↓

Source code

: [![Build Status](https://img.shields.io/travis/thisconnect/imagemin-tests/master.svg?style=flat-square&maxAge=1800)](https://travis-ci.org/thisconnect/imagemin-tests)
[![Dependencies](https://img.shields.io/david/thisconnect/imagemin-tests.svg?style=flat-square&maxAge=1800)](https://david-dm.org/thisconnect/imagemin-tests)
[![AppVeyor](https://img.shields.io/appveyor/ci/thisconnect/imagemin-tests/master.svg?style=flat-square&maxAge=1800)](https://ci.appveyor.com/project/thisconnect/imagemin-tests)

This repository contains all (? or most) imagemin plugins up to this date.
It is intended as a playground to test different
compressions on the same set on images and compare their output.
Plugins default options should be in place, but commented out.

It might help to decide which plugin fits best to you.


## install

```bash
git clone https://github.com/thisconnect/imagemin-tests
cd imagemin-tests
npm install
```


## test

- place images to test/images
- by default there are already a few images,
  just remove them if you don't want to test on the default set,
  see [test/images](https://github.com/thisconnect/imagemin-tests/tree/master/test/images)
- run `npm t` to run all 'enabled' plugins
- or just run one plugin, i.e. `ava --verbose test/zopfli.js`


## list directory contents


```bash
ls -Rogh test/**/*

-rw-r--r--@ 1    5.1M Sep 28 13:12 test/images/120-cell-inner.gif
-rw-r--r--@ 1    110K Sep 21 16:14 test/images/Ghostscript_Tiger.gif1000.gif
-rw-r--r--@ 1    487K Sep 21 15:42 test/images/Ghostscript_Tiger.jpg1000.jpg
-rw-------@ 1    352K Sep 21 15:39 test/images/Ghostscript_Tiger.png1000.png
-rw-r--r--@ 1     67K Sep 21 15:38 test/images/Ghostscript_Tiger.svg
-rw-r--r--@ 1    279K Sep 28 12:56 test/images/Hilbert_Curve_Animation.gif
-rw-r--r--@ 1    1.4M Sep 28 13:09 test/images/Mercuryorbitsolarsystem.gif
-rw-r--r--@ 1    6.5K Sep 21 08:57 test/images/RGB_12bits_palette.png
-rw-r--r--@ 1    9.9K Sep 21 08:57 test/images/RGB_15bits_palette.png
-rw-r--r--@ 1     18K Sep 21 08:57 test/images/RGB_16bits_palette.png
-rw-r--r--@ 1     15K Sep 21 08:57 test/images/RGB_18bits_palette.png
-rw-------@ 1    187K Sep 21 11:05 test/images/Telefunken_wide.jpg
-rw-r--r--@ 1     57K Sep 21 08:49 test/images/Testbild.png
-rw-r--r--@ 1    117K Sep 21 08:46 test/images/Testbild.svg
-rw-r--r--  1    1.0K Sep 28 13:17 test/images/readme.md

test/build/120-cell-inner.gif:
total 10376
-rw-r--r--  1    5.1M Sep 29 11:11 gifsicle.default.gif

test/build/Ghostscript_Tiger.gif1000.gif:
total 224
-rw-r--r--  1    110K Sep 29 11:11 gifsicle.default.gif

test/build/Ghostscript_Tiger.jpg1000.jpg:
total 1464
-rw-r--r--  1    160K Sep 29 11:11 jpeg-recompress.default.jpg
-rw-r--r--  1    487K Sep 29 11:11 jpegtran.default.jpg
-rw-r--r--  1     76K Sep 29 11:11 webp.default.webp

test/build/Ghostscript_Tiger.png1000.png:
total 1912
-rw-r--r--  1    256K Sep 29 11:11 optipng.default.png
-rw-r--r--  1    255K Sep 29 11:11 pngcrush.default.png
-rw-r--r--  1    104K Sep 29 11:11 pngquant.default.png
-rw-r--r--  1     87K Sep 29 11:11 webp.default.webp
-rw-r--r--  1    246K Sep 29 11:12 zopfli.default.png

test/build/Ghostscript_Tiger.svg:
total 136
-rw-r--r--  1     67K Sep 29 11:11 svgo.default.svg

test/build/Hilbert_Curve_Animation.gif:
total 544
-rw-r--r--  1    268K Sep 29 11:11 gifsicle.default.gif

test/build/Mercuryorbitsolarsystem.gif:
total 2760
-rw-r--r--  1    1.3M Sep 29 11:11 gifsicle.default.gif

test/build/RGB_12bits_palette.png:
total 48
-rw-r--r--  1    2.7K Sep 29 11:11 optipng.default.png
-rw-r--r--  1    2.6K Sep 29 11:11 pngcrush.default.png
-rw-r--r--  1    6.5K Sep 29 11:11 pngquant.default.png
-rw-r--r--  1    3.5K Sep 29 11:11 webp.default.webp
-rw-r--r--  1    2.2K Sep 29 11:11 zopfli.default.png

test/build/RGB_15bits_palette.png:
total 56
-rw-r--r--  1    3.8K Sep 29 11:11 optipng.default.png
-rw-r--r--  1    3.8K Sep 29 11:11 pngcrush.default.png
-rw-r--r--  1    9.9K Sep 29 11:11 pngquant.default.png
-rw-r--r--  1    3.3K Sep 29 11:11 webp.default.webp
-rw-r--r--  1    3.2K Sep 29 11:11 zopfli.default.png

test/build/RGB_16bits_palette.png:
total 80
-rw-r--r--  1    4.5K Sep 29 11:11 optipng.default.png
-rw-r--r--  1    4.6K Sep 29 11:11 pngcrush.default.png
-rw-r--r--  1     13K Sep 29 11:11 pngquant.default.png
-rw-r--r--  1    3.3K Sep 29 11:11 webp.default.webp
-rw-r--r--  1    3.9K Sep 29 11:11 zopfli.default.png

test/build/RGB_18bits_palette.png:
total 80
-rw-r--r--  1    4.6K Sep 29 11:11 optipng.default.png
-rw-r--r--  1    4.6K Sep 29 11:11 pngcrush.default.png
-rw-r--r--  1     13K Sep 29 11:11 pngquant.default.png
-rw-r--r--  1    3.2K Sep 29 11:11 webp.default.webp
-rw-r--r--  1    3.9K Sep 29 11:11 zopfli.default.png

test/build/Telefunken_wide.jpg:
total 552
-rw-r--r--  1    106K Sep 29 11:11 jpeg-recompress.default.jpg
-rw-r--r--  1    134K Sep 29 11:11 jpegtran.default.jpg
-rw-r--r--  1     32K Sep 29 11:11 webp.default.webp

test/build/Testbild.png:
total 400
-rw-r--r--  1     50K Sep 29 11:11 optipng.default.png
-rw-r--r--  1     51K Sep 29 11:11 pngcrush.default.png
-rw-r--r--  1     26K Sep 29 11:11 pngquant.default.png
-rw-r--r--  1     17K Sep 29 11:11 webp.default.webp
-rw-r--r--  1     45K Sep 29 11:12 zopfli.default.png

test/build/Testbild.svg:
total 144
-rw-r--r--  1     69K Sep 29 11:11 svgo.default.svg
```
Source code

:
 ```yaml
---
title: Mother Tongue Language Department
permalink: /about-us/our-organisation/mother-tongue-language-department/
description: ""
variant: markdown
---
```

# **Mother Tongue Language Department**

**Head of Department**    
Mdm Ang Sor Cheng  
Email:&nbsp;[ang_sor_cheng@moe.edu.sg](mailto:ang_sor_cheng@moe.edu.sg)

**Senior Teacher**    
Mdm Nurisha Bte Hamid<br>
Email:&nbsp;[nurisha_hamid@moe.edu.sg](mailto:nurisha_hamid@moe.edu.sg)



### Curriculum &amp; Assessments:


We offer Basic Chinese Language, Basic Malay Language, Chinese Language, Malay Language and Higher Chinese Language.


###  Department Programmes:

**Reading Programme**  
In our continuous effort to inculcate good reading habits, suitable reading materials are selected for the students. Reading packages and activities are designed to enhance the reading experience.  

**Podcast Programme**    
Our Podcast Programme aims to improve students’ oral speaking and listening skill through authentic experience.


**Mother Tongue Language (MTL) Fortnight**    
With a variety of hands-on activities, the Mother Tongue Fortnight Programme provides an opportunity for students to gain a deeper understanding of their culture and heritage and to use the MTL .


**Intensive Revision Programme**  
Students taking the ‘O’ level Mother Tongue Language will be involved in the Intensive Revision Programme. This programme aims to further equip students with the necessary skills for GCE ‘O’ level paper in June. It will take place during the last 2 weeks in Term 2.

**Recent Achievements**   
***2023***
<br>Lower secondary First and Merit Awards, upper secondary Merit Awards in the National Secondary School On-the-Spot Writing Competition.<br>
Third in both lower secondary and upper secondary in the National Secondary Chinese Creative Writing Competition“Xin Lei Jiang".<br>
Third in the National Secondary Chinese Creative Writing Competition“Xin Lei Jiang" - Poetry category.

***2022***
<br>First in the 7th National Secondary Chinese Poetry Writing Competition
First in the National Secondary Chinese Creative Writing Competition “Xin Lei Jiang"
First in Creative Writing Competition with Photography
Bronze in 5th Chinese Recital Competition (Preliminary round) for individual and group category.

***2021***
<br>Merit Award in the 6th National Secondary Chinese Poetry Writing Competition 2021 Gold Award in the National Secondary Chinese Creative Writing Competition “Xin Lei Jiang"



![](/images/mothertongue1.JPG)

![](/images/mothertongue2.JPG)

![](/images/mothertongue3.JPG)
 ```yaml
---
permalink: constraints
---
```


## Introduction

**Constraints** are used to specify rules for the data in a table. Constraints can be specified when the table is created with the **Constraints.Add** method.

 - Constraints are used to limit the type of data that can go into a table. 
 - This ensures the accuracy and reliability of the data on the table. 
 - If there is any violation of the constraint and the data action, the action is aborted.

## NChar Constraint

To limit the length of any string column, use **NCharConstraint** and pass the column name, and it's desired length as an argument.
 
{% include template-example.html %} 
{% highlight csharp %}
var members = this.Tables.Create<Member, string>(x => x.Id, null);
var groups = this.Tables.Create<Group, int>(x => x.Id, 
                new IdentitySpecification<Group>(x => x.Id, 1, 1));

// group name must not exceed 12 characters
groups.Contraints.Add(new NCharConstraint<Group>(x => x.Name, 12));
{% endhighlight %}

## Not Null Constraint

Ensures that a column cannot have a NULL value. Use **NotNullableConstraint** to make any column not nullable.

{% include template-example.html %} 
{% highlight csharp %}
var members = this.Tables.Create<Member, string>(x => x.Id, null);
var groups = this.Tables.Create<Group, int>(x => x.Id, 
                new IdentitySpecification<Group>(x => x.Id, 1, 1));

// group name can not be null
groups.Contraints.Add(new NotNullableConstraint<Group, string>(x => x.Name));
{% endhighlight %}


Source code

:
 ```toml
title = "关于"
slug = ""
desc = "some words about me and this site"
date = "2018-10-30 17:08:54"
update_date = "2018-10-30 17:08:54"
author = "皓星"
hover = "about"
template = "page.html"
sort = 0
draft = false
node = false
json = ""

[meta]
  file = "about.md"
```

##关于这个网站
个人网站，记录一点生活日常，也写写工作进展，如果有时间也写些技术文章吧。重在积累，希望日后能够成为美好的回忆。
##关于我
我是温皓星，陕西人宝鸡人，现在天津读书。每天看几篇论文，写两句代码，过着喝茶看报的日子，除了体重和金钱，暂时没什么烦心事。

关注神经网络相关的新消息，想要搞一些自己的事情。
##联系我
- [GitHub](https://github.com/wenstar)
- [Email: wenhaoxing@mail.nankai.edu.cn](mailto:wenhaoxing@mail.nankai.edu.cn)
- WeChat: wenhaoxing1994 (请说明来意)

↑

Search the entries above for lines containing the word "imagemin", and copy each one.

▶ **TASK RESULT**
: [![Build Status](https://img.shields.io/travis/thisconnect/imagemin-tests/master.svg?style=flat-square&maxAge=1800)](https://travis-ci.org/thisconnect/imagemin-tests)
[![Dependencies](https://img.shields.io/david/thisconnect/imagemin-tests.svg?style=flat-square&maxAge=1800)](https://david-dm.org/thisconnect/imagemin-tests)
[![AppVeyor](https://img.shields.io/appveyor/ci/thisconnect/imagemin-tests/master.svg?style=flat-square&maxAge=1800)](https://ci.appveyor.com/project/thisconnect/imagemin-tests)
This repository contains all (? or most) imagemin plugins up to this date.
git clone https://github.com/thisconnect/imagemin-tests
cd imagemin-tests
  see [test/images](https://github.com/thisconnect/imagemin-tests/tree/master/test/images)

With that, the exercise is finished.